Note each line of the listing that contains the string "Question", and copy it.

**Stored data:**

- - - - - - -

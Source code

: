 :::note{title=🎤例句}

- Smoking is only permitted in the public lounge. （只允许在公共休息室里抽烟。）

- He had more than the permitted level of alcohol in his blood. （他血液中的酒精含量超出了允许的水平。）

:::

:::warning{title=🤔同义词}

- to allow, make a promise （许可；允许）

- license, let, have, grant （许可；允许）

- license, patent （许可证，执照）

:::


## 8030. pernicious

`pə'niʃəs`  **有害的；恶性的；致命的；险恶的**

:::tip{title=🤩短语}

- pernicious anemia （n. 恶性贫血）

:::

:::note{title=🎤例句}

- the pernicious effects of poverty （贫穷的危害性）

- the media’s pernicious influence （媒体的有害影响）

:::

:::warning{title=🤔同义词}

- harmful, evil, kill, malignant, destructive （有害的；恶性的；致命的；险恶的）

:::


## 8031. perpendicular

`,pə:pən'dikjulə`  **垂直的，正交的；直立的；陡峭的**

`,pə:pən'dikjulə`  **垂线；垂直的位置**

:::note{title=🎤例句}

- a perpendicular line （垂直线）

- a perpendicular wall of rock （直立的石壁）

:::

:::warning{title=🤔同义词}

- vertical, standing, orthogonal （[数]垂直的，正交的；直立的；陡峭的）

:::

- - - - - - -

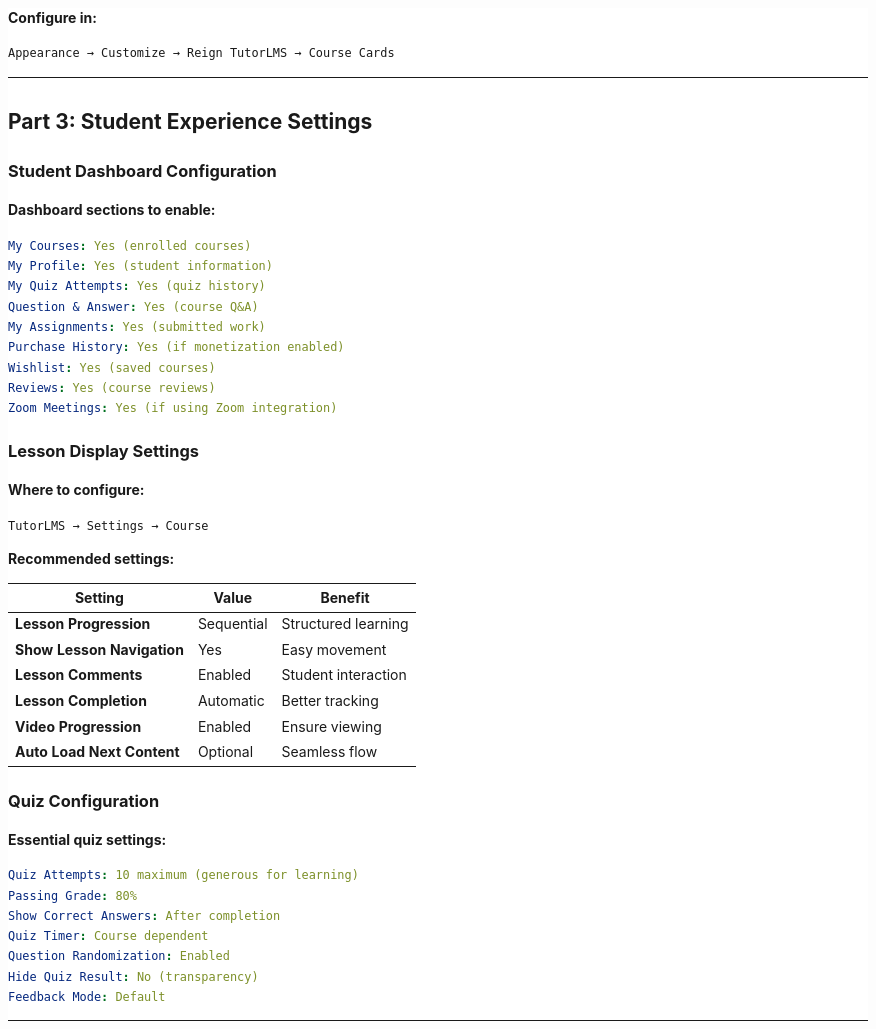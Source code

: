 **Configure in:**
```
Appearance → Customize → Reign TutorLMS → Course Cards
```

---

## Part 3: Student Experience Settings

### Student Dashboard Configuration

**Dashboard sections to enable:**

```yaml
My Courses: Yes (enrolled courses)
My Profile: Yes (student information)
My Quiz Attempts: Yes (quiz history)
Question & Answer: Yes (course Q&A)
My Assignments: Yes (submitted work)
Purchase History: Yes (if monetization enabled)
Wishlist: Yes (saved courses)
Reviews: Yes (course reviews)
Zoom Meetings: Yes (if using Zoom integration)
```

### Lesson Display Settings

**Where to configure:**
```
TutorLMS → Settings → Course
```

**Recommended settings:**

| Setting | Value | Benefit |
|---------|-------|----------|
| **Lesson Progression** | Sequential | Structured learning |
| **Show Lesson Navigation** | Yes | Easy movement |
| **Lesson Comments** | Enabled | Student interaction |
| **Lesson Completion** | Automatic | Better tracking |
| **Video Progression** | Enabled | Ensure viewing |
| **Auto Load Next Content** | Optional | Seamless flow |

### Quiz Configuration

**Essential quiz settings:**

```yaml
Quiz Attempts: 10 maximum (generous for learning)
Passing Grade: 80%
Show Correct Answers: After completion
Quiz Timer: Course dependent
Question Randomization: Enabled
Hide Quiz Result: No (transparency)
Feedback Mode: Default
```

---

- - - - - - -

**Expected answer:**
Question & Answer: Yes (course Q&A)
Question Randomization: Enabled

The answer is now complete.